Collected data:
┌────────

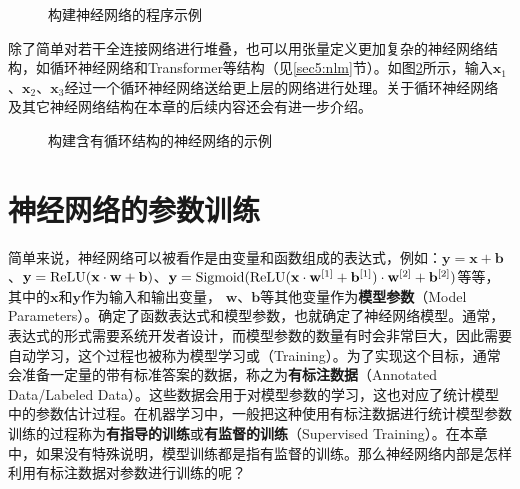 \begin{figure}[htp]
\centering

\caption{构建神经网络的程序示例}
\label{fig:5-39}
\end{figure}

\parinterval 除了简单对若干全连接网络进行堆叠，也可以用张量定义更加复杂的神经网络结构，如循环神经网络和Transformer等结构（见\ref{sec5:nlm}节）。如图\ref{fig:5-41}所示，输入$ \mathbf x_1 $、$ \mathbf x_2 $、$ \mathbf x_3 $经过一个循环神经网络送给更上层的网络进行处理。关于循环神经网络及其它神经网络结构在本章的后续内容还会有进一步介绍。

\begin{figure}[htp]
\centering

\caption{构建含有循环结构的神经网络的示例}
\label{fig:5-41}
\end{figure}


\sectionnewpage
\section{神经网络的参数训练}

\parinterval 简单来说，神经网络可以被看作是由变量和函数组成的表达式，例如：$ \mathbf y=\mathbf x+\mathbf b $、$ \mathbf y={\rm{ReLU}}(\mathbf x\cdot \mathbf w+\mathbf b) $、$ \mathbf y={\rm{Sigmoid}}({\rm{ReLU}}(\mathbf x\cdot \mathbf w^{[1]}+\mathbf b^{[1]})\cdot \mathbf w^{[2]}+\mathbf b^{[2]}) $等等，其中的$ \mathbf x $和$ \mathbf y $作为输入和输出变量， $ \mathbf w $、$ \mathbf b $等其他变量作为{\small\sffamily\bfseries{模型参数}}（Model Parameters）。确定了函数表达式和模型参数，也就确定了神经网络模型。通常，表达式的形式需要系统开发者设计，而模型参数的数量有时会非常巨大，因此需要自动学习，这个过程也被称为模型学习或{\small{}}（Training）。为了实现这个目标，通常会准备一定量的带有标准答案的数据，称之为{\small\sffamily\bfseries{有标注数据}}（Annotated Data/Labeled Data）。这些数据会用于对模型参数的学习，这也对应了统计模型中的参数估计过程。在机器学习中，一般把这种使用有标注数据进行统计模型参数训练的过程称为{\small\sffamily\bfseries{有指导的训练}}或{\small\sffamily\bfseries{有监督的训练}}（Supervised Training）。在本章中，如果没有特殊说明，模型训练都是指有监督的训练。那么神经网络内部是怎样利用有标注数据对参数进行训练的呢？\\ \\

└────────

> [What you have to do]
Without the pictures, give all of the entries above again exactly.

> [Written answer]
 \begin{figure}[htp]
\centering

\caption{构建神经网络的程序示例}
\label{fig:5-39}
\end{figure}

\parinterval 除了简单对若干全连接网络进行堆叠，也可以用张量定义更加复杂的神经网络结构，如循环神经网络和Transformer等结构（见\ref{sec5:nlm}节）。如图\ref{fig:5-41}所示，输入$ \mathbf x_1 $、$ \mathbf x_2 $、$ \mathbf x_3 $经过一个循环神经网络送给更上层的网络进行处理。关于循环神经网络及其它神经网络结构在本章的后续内容还会有进一步介绍。

\begin{figure}[htp]
\centering

\caption{构建含有循环结构的神经网络的示例}
\label{fig:5-41}
\end{figure}


\sectionnewpage
\section{神经网络的参数训练}

\parinterval 简单来说，神经网络可以被看作是由变量和函数组成的表达式，例如：$ \mathbf y=\mathbf x+\mathbf b $、$ \mathbf y={\rm{ReLU}}(\mathbf x\cdot \mathbf w+\mathbf b) $、$ \mathbf y={\rm{Sigmoid}}({\rm{ReLU}}(\mathbf x\cdot \mathbf w^{[1]}+\mathbf b^{[1]})\cdot \mathbf w^{[2]}+\mathbf b^{[2]}) $等等，其中的$ \mathbf x $和$ \mathbf y $作为输入和输出变量， $ \mathbf w $、$ \mathbf b $等其他变量作为{\small\sffamily\bfseries{模型参数}}（Model Parameters）。确定了函数表达式和模型参数，也就确定了神经网络模型。通常，表达式的形式需要系统开发者设计，而模型参数的数量有时会非常巨大，因此需要自动学习，这个过程也被称为模型学习或{\small{}}（Training）。为了实现这个目标，通常会准备一定量的带有标准答案的数据，称之为{\small\sffamily\bfseries{有标注数据}}（Annotated Data/Labeled Data）。这些数据会用于对模型参数的学习，这也对应了统计模型中的参数估计过程。在机器学习中，一般把这种使用有标注数据进行统计模型参数训练的过程称为{\small\sffamily\bfseries{有指导的训练}}或{\small\sffamily\bfseries{有监督的训练}}（Supervised Training）。在本章中，如果没有特殊说明，模型训练都是指有监督的训练。那么神经网络内部是怎样利用有标注数据对参数进行训练的呢？\\ \\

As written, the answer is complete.